Seçim 2023 bir daha gösterdi ki Türkiye seçmeni benzerine oy verir. Kendi söylemlerine ne kadar yakın söylem varsa ona meyleder. Kendi değerlerini kim daha ön plana çıkarırsa ona oy verir. Ekonomik göstergeler bile gerekirse ikinci planda kalır. İnananların inanmayanlar ile var olma mücadelesinde zaten ekonomi, adalet, eğitim, sağlık gibi konularda ki sıkıntıların mevzu bahsi dahi olamaz. Burada zeminde büyük bir siyasi başarı var. Mevcut yönetim var oluşunu halkın büyük kısmının var oluşu ile paralel çizgiye çekerek bu başarıyı sağlamıştır. Bu var oluş çizgisinde en büyük payı ise manevi değerlerin varlığına bağlayarak yıkılmaz bir kale oluşturmuştur. Çünkü halkımız için inanç, milli değerler, mezhep, ahlak ve milliyet gibi kritik konular yöneticilerin asli konuları olan ve yöneticilik becerileri gerektiren maddi konulardan kıyaslanamayacak kadar çok daha değerlidir. Seçimi kazanan mevcut yönetim bu manevi değerlerinde alt yapısını maddi değerlerle de çok güzel doldurup, halka çok güzel seçim propaganda araçları ile sundu. Yani seçimin üzerinde oturduğu manevi değerler de boş söylemlerle bırakılmadı. Söylenen her söylemin bir maddi temsili sunuldu. Muhalefetin bu manevi değerleri bitirmek için yapabileceği tüm kurgular halka çok güzel anlatıldı. Dış güçlerle işbirliği, terör örgütlerini destekleme, dini değerlere saldırı, milli olan her şeye karşı çıktıklarının anlatılması çok iyi yapıldı. Seçim 2023 adete Kurtuluş Savaşı Mücadelesine dönüştürüldü. Halk topyekun bir araya geldi. Peki kime karşı; kendi içindeki milli, dini ve ahlaki olmayanlara karşı bir mücadeleydi bu.

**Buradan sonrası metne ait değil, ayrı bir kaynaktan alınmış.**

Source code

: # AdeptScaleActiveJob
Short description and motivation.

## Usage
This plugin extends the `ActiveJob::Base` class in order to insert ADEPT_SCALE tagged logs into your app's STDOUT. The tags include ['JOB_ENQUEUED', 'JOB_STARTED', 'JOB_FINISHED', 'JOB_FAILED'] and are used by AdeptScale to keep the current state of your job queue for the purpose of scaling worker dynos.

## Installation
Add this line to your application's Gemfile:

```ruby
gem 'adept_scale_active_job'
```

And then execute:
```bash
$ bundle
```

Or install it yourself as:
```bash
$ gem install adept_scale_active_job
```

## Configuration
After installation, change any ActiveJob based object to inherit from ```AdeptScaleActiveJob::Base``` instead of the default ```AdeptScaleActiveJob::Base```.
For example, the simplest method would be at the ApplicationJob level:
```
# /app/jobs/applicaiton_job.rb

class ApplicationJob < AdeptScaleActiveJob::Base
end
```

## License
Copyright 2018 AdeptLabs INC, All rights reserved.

Muhalefet 2023 seçimlerini neden kaybetti? diye inceleyecek olursak; bir çok faktör karşımıza çıkıyor burada. Öncelikle halkın çoğunluğunu yine iyi etüt edemediler. Belediye başkanlığı seçimlerinde büyük şehirlerde izledikleri taktiğin tutacağını sandılar. Oysa büyük şehirlerde yine önde bitirdiler. Ama büyük şehirleri kazanmanın seçimi kazanmaya yetmeyeceği gibi basit bir hesabı yapamadılar. Sadece daha iyi bir yönetim anlayışı getirme söylemi de bu halkın damarlarında akan kanı hızlandırmak için yetecek bir söylem değildi. Manevi değerlerden sadece hesap soracağız söylemi ile gitmek tüm muhalefetlerin ortak söylemidir zaten. Bu halkın manevi değerlerine dokunacak bir lider olmaması seçimi kazanamamalarının birinci nedeni olabilir. Manevi değer yarıştırmasında iktidar partisinin liderini geçebilecek bir aday bulmaları da zor olabilirdi. Fakat %10 manevi değerlerden oy alabilecek bir lider bulsaydılar bu seçimi kazanabilirlerdi. Çünkü ne geçim sıkıntısı, ne diğer yaşanan yönetimsel problemler %45 den fazla oy aldırmıyor. Kürt seçmenin oyundan kaybedilecek %5 lik bir oyu göze alıp milliyetçi muhafazakar bir adayla seçime girseydiler hem mecliste hem de Cumhurbaşkanlığı seçiminde çok daha yüksek oranlara ulaşabilirlerdi. İktidar partisine ve iktidar partisine destek veren partilere manevi değerler uğruna kerhen bir çok oy verildi yada sandığa gidilmedi. Bu seçimi muhalefet kendi adaylarının kişisel hırsı yüzünden kaybetti. Kazanacak adayı değil, Cumhurbaşkanın sen korkaksın karşıma çıkamazsın deyip karşısına çıkarmayı başardığı en zayıf adayı çıkarttı.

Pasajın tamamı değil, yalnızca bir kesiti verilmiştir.